- _YOUR OBJECTIVE_:
Go to the line containing "Marcellino, M., \&" in the records below and print it and every following line exactly, on through the line containing "Smith, A. F.", then stop.
START SUPPLIED RECORDS
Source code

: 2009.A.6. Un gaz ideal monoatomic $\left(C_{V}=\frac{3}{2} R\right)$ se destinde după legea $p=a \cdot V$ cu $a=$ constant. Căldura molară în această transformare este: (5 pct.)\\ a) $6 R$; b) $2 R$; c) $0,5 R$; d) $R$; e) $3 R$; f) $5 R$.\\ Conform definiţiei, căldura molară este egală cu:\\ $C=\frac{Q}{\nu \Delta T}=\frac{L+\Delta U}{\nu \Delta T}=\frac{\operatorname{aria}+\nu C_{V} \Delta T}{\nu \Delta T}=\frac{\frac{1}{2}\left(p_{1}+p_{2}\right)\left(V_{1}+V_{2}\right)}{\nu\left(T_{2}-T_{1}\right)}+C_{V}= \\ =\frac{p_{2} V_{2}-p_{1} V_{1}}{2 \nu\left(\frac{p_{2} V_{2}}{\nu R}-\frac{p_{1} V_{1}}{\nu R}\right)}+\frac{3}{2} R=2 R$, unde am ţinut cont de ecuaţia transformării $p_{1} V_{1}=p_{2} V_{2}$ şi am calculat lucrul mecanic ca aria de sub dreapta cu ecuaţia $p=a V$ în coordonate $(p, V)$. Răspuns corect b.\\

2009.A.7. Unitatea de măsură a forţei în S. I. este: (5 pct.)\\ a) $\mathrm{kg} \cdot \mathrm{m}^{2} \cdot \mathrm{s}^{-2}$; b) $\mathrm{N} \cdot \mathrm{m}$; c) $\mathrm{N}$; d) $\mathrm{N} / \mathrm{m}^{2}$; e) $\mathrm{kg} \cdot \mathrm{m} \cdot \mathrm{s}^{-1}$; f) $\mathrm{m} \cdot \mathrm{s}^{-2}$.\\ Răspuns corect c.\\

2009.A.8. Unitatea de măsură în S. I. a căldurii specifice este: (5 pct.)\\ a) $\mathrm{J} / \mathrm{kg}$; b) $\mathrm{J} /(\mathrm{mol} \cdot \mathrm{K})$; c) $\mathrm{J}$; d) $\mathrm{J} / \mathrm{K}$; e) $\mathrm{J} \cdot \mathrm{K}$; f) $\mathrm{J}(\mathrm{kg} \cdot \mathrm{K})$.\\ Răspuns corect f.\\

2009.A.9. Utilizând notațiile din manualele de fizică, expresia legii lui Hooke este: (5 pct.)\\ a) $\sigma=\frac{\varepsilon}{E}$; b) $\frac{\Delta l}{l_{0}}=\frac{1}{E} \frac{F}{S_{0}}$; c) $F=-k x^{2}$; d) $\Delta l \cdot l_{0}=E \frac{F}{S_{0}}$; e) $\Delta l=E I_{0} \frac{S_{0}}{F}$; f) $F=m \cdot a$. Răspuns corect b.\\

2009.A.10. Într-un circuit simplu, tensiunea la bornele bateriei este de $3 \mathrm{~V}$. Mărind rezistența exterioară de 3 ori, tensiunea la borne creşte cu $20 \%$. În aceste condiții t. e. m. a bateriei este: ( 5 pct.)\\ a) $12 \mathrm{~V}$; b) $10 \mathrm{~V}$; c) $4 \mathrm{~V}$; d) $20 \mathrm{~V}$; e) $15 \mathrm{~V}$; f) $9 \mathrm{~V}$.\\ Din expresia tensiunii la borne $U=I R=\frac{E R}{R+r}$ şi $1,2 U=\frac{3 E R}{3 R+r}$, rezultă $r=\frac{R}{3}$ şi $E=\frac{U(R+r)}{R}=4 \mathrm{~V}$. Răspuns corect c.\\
END SUPPLIED RECORDS
START SUPPLIED RECORDS
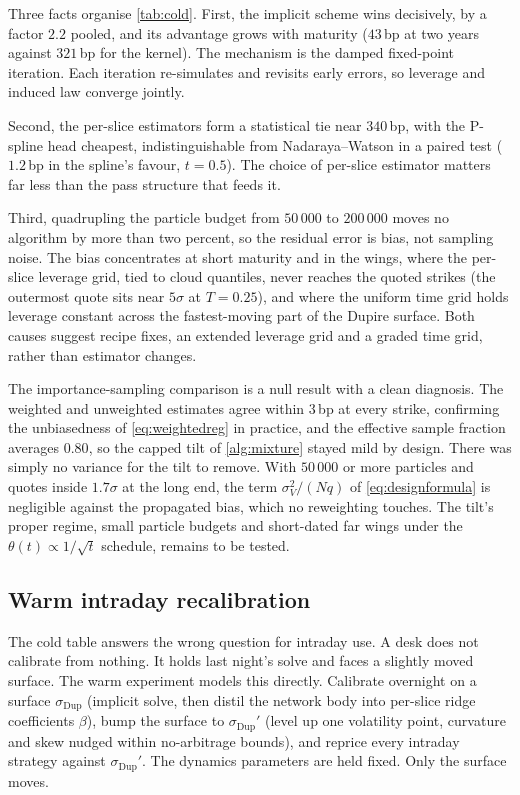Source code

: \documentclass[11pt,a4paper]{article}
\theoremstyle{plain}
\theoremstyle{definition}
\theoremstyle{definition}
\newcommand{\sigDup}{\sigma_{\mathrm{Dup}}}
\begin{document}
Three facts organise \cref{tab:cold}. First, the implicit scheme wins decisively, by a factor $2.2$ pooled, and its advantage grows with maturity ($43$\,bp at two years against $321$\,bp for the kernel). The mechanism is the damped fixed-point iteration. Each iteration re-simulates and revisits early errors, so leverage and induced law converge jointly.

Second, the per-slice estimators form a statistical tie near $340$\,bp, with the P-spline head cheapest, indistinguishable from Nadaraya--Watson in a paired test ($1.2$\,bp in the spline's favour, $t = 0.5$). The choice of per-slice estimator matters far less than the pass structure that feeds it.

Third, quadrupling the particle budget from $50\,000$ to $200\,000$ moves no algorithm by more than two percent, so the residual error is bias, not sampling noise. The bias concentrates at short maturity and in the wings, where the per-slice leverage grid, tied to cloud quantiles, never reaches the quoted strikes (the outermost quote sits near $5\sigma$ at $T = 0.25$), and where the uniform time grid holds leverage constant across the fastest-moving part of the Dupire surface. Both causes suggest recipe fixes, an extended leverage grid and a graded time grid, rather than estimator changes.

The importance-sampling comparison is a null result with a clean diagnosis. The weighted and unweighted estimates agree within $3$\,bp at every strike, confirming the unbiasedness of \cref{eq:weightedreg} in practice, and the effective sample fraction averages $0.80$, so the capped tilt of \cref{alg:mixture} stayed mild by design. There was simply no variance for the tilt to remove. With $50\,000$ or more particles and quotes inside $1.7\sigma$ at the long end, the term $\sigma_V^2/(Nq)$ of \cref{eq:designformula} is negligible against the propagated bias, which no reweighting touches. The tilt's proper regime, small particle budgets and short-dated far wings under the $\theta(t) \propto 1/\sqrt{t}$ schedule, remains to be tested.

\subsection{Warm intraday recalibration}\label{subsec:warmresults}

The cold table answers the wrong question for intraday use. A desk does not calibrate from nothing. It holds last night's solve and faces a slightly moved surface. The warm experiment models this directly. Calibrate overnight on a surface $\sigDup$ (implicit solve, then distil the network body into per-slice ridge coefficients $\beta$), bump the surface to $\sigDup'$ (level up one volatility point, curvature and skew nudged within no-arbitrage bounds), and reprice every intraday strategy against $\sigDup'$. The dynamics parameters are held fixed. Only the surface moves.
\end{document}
END SUPPLIED RECORDS
START SUPPLIED RECORDS
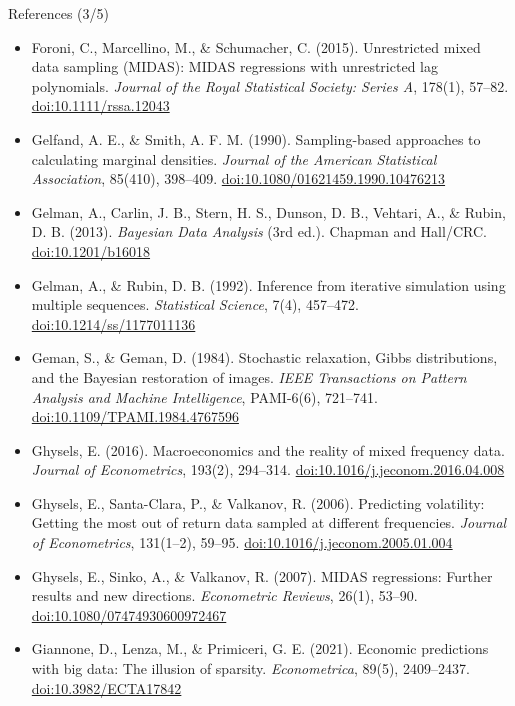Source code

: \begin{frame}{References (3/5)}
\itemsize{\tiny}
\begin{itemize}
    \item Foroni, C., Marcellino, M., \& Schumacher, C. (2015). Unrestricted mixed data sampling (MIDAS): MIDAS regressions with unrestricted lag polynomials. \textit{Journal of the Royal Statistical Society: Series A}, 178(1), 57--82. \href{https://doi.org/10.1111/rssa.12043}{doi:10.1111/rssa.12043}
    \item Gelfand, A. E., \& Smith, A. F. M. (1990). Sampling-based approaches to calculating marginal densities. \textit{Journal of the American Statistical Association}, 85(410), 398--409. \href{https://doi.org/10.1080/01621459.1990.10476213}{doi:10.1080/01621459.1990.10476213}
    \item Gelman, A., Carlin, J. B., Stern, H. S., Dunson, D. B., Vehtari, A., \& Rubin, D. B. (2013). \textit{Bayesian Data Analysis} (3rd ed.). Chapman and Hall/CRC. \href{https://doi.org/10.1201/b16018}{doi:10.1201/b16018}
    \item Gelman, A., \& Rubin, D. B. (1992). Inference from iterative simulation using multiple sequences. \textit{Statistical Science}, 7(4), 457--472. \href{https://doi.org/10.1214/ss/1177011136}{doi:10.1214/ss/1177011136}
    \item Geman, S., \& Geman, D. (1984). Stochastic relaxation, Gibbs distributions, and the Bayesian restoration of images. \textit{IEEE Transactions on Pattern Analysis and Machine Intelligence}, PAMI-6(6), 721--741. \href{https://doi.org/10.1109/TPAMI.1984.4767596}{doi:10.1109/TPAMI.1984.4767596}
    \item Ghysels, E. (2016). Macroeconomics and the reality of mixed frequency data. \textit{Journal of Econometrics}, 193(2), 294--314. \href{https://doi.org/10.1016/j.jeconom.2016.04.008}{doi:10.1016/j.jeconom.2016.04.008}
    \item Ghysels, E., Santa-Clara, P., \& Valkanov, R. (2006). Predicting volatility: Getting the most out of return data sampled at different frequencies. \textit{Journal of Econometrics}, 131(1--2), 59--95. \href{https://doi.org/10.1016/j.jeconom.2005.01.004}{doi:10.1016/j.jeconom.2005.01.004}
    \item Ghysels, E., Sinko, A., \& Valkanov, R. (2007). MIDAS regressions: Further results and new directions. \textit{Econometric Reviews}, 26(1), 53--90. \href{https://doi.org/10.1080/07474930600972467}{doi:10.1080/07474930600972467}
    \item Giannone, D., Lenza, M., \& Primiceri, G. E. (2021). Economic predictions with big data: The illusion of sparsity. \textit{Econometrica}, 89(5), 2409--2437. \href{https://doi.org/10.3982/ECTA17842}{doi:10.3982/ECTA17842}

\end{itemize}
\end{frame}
END SUPPLIED RECORDS
- _TASK OUTPUT_:
    \item Foroni, C., Marcellino, M., \& Schumacher, C. (2015). Unrestricted mixed data sampling (MIDAS): MIDAS regressions with unrestricted lag polynomials. \textit{Journal of the Royal Statistical Society: Series A}, 178(1), 57--82. \href{https://doi.org/10.1111/rssa.12043}{doi:10.1111/rssa.12043}
    \item Gelfand, A. E., \& Smith, A. F. M. (1990). Sampling-based approaches to calculating marginal densities. \textit{Journal of the American Statistical Association}, 85(410), 398--409. \href{https://doi.org/10.1080/01621459.1990.10476213}{doi:10.1080/01621459.1990.10476213}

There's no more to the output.